Kajian dilakukan Tim Penelitian Kesejarahan Pendirian Museum Perumusan Nasakah Proklamasi yang terdiri dari Soetopo Soetanto, Erry Muchtar, Rini Yuliastuti, Eka Putra Bhuwana, Yudha B Tangkilisan, dan Sri Endah K. Tim dibentuk pada Oktober 1984 dengan tujuan merealisasikan bangunan di Jalan Imam Bonjol Nomor 1, Menteng, Jakarta Pusat menjadi Museum Perumusan Naskah Proklamasi.
Untuk memperkuat nuansa tampilan dan kondisi rumah sesuai konteks peristiwa di 16 Agustus 1945, tim kajian menghubungi pihak Kedutaan Besar Jepang untuk mencari tahu keberadaan saksi pelaku yang pernah tinggal bersama Laksamana Tadashi Maeda. Hingga pada akhirnya pada 1985, Satsuki Mishima yang saat itu bertugas sebagai Sekretaris Urusan Rumah Tangga datang ke rumah ini.

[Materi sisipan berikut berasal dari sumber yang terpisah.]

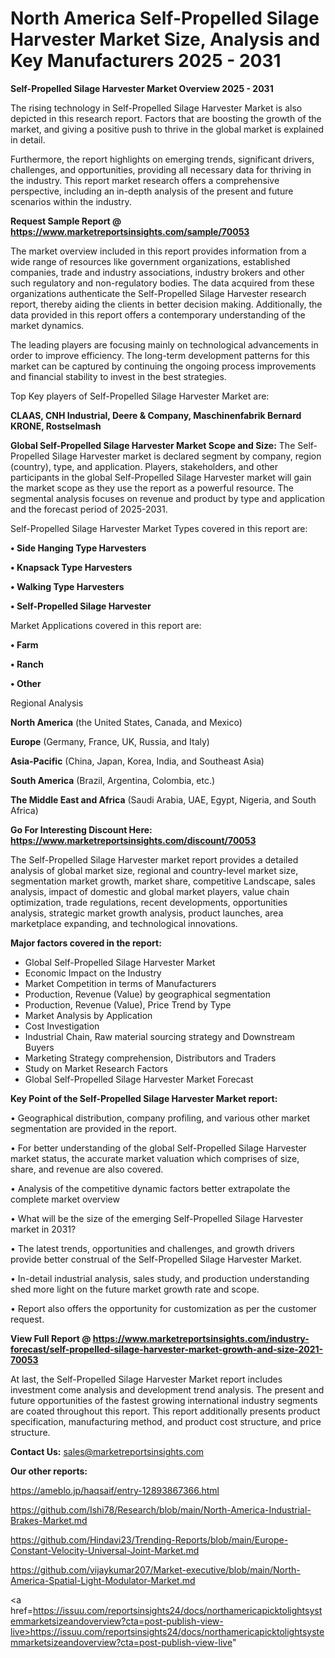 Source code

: # North America Self-Propelled Silage Harvester Market Size, Analysis and Key Manufacturers 2025 - 2031

<Strong> Self-Propelled Silage Harvester Market Overview 2025 - 2031</strong>

The rising technology in Self-Propelled Silage Harvester Market is also depicted in this research report. Factors that are boosting the growth of the market, and giving a positive push to thrive in the global market is explained in detail.

Furthermore, the report highlights on emerging trends, significant drivers, challenges, and opportunities, providing all necessary data for thriving in the industry. This report market research offers a comprehensive perspective, including an in-depth analysis of the present and future scenarios within the industry.

<strong>Request Sample Report @ <a href=https://www.marketreportsinsights.com/sample/70053>https://www.marketreportsinsights.com/sample/70053</a></strong>

The market overview included in this report provides information from a wide range of resources like government organizations, established companies, trade and industry associations, industry brokers and other such regulatory and non-regulatory bodies. The data acquired from these organizations authenticate the Self-Propelled Silage Harvester research report, thereby aiding the clients in better decision making. Additionally, the data provided in this report offers a contemporary understanding of the market dynamics.

The leading players are focusing mainly on technological advancements in order to improve efficiency. The long-term development patterns for this market can be captured by continuing the ongoing process improvements and financial stability to invest in the best strategies.

Top Key players of Self-Propelled Silage Harvester Market are:

<strong>CLAAS, CNH Industrial, Deere & Company, Maschinenfabrik Bernard KRONE, Rostselmash</strong>

<strong><b>Global Self-Propelled Silage Harvester Market Scope and Size:</b></strong>
The Self-Propelled Silage Harvester market is declared segment by company, region (country), type, and application. Players, stakeholders, and other participants in the global Self-Propelled Silage Harvester market will gain the market scope as they use the report as a powerful resource. The segmental analysis focuses on revenue and product by type and application and the forecast period of 2025-2031.

Self-Propelled Silage Harvester Market Types covered in this report are:

<strong>• Side Hanging Type Harvesters

• Knapsack Type Harvesters

• Walking Type Harvesters

• Self-Propelled Silage Harvester</strong>

Market Applications covered in this report are:

<strong>• Farm

• Ranch

• Other</strong> 

Regional Analysis

<strong>North America</strong> (the United States, Canada, and Mexico)

<strong>Europe</strong> (Germany, France, UK, Russia, and Italy)

<strong>Asia-Pacific</strong> (China, Japan, Korea, India, and Southeast Asia)

<strong>South America</strong> (Brazil, Argentina, Colombia, etc.)

<strong>The Middle East and Africa</strong> (Saudi Arabia, UAE, Egypt, Nigeria, and South Africa)

<strong>Go For Interesting Discount Here: <a href=https://www.marketreportsinsights.com/discount/70053>https://www.marketreportsinsights.com/discount/70053</a></strong>

The Self-Propelled Silage Harvester market report provides a detailed analysis of global market size, regional and country-level market size, segmentation market growth, market share, competitive Landscape, sales analysis, impact of domestic and global market players, value chain optimization, trade regulations, recent developments, opportunities analysis, strategic market growth analysis, product launches, area marketplace expanding, and technological innovations.

<strong><b>Major factors covered in the report:</b></strong>
<ul>
  <li>Global Self-Propelled Silage Harvester Market </li>
  <li>Economic Impact on the Industry</li>
  <li>Market Competition in terms of Manufacturers</li>
  <li>Production, Revenue (Value) by geographical segmentation</li>
  <li>Production, Revenue (Value), Price Trend by Type</li>
  <li>Market Analysis by Application</li>
  <li>Cost Investigation</li>
  <li>Industrial Chain, Raw material sourcing strategy and Downstream Buyers</li>
  <li>Marketing Strategy comprehension, Distributors and Traders</li>
  <li>Study on Market Research Factors</li>
  <li>Global Self-Propelled Silage Harvester Market Forecast</li>
</ul>

<strong><b>Key Point of the Self-Propelled Silage Harvester Market report:</b></strong>

• Geographical distribution, company profiling, and various other market segmentation are provided in the report.

• For better understanding of the global Self-Propelled Silage Harvester market status, the accurate market valuation which comprises of size, share, and revenue are also covered.

• Analysis of the competitive dynamic factors better extrapolate the complete market overview

• What will be the size of the emerging Self-Propelled Silage Harvester market in 2031?

• The latest trends, opportunities and challenges, and growth drivers provide better construal of the Self-Propelled Silage Harvester Market.

• In-detail industrial analysis, sales study, and production understanding shed more light on the future market growth rate and scope.

• Report also offers the opportunity for customization as per the customer request.

<strong><b>View Full Report @ <a href=https://www.marketreportsinsights.com/industry-forecast/self-propelled-silage-harvester-market-growth-and-size-2021-70053>https://www.marketreportsinsights.com/industry-forecast/self-propelled-silage-harvester-market-growth-and-size-2021-70053</a></b></strong>


At last, the Self-Propelled Silage Harvester Market report includes investment come analysis and development trend analysis. The present and future opportunities of the fastest growing international industry segments are coated throughout this report. This report additionally presents product specification, manufacturing method, and product cost structure, and price structure.

<strong>Contact Us:</strong>
sales@marketreportsinsights.com

<strong>Our other reports:</strong>

<a href=https://ameblo.jp/haqsaif/entry-12893867366.html>https://ameblo.jp/haqsaif/entry-12893867366.html</a>

<a href=https://github.com/Ishi78/Research/blob/main/North-America-Industrial-Brakes-Market.md>https://github.com/Ishi78/Research/blob/main/North-America-Industrial-Brakes-Market.md</a>

<a href=https://github.com/Hindavi23/Trending-Reports/blob/main/Europe-Constant-Velocity-Universal-Joint-Market.md>https://github.com/Hindavi23/Trending-Reports/blob/main/Europe-Constant-Velocity-Universal-Joint-Market.md</a>

<a href=https://github.com/vijaykumar207/Market-executive/blob/main/North-America-Spatial-Light-Modulator-Market.md>https://github.com/vijaykumar207/Market-executive/blob/main/North-America-Spatial-Light-Modulator-Market.md</a>

<a href=https://issuu.com/reportsinsights24/docs/northamericapicktolightsystemmarketsizeandoverview?cta=post-publish-view-live>https://issuu.com/reportsinsights24/docs/northamericapicktolightsystemmarketsizeandoverview?cta=post-publish-view-live</a>"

Akhirnya pada 26 Maret 1987, pengelolaan gedung diserahkan pada Direktorat Permuseuman Direktorat Jenderal Kebudayaan, Departemen Pendidikan dan Kebudayaan, dan berdasarkan Surat Keputusan Menteri Pendidikan dan Kebudayaan No.0476/1992 tanggal 24 November 1992, gedung yang terletak di Jalan Imam Bonjol Nomor 1 ditetapkan sebagai Museum Perumusan Naskah Proklamasi, yaitu sebagai Unit Pelaksana Teknis di bidang Kebudayaan dibawah Direktorat Jenderal Kebudayaan, Departemen Pendidikan dan Kebudayaan.
Kini, Museum Perumusan Naskah Proklamasi berada di lingkungan Kementerian Pendidikan dan Kebudayaan berdasarakan Peraturan Menteri Pendidikan dan Kebudayaan Nomor 47 Tahun 2012 Tanggal 20 Juli 2012.
Itulah sejarah berdirinya Museum Perumusan Naskah Proklamasi. Apakah Sobat Medcom sudah pernah mengunjungi museum ini?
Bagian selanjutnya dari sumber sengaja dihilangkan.